_Exercise_. Your answer should consist only of the lines below from the one with "- 프론트 개발자가 임의로" through the one with "- next-auth@5가 설치가 안 되면 next-auth@beta를 대신 설치", copied exactly.

═══

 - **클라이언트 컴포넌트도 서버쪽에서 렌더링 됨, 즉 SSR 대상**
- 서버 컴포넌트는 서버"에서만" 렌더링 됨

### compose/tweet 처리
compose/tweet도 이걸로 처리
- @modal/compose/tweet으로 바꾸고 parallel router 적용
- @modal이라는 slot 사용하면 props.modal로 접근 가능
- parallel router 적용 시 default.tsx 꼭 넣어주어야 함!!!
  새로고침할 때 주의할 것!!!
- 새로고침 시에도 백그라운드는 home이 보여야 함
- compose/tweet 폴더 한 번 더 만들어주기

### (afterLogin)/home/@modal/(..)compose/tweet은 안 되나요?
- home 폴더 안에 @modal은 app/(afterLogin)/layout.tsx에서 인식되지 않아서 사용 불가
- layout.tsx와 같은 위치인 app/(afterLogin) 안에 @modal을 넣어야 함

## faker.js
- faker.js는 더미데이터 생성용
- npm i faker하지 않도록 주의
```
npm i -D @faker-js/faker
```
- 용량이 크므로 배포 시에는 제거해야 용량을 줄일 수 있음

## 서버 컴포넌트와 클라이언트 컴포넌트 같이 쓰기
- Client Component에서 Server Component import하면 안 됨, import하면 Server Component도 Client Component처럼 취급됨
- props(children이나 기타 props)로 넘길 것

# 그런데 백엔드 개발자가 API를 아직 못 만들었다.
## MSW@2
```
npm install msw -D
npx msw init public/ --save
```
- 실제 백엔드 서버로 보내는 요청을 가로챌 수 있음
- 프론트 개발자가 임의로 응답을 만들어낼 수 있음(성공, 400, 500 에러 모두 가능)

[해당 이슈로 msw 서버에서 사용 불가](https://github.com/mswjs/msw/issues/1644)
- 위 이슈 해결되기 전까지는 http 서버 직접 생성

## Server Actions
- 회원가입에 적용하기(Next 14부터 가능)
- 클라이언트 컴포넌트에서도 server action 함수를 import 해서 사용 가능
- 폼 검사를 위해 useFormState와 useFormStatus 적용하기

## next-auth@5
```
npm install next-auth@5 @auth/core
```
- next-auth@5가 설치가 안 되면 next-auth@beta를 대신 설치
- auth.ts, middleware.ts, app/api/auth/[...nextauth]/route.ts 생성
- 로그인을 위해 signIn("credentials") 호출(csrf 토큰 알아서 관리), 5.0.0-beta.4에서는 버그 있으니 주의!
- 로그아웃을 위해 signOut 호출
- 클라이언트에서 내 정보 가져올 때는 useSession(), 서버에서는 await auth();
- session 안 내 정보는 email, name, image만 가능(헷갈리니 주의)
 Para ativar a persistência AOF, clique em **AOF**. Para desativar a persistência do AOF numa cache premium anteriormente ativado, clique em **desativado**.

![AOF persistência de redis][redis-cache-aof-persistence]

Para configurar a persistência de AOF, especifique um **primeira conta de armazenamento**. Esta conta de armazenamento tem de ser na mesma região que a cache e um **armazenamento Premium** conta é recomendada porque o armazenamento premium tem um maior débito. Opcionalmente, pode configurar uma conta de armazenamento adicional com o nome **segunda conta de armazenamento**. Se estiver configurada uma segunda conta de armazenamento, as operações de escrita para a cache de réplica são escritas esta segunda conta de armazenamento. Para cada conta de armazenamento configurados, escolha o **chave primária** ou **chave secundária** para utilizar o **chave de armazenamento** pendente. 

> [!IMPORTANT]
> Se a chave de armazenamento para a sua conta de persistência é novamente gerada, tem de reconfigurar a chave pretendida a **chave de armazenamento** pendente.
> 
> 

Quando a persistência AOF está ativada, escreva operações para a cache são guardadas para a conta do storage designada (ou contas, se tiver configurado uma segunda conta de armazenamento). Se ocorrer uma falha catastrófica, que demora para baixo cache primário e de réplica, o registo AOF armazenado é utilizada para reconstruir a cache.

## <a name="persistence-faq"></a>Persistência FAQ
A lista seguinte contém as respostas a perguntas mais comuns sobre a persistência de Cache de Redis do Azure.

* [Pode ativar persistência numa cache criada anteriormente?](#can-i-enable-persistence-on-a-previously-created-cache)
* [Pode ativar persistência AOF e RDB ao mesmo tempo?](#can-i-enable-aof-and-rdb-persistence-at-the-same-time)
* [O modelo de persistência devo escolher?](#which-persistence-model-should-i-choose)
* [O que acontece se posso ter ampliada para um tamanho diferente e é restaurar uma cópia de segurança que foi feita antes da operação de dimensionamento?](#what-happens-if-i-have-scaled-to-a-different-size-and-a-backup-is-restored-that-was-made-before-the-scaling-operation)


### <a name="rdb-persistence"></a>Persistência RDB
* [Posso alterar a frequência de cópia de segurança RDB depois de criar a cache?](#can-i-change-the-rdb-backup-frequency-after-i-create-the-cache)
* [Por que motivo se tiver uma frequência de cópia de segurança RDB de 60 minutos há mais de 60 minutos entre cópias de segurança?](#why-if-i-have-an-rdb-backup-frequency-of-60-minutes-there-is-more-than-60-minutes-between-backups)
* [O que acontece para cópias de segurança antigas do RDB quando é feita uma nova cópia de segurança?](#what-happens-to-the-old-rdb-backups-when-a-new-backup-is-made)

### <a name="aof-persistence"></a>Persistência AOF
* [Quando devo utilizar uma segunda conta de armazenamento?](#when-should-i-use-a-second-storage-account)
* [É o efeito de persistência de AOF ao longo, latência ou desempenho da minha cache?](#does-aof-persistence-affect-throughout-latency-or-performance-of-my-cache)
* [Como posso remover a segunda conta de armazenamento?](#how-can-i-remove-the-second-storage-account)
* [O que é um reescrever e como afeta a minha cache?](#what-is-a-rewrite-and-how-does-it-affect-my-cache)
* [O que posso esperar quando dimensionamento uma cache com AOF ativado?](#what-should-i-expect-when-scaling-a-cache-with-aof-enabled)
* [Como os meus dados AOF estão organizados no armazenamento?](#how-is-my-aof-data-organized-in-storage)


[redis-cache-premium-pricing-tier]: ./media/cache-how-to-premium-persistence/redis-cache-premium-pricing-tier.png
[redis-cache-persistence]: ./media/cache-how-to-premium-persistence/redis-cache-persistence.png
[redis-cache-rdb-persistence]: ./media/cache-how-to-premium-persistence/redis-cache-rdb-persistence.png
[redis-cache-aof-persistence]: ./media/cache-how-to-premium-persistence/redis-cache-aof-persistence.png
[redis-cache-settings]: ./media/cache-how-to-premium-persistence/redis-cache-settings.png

═══

_Answer for the task_.
- 프론트 개발자가 임의로 응답을 만들어낼 수 있음(성공, 400, 500 에러 모두 가능)

[해당 이슈로 msw 서버에서 사용 불가](https://github.com/mswjs/msw/issues/1644)
- 위 이슈 해결되기 전까지는 http 서버 직접 생성

## Server Actions
- 회원가입에 적용하기(Next 14부터 가능)
- 클라이언트 컴포넌트에서도 server action 함수를 import 해서 사용 가능
- 폼 검사를 위해 useFormState와 useFormStatus 적용하기

## next-auth@5
```
npm install next-auth@5 @auth/core
```
- next-auth@5가 설치가 안 되면 next-auth@beta를 대신 설치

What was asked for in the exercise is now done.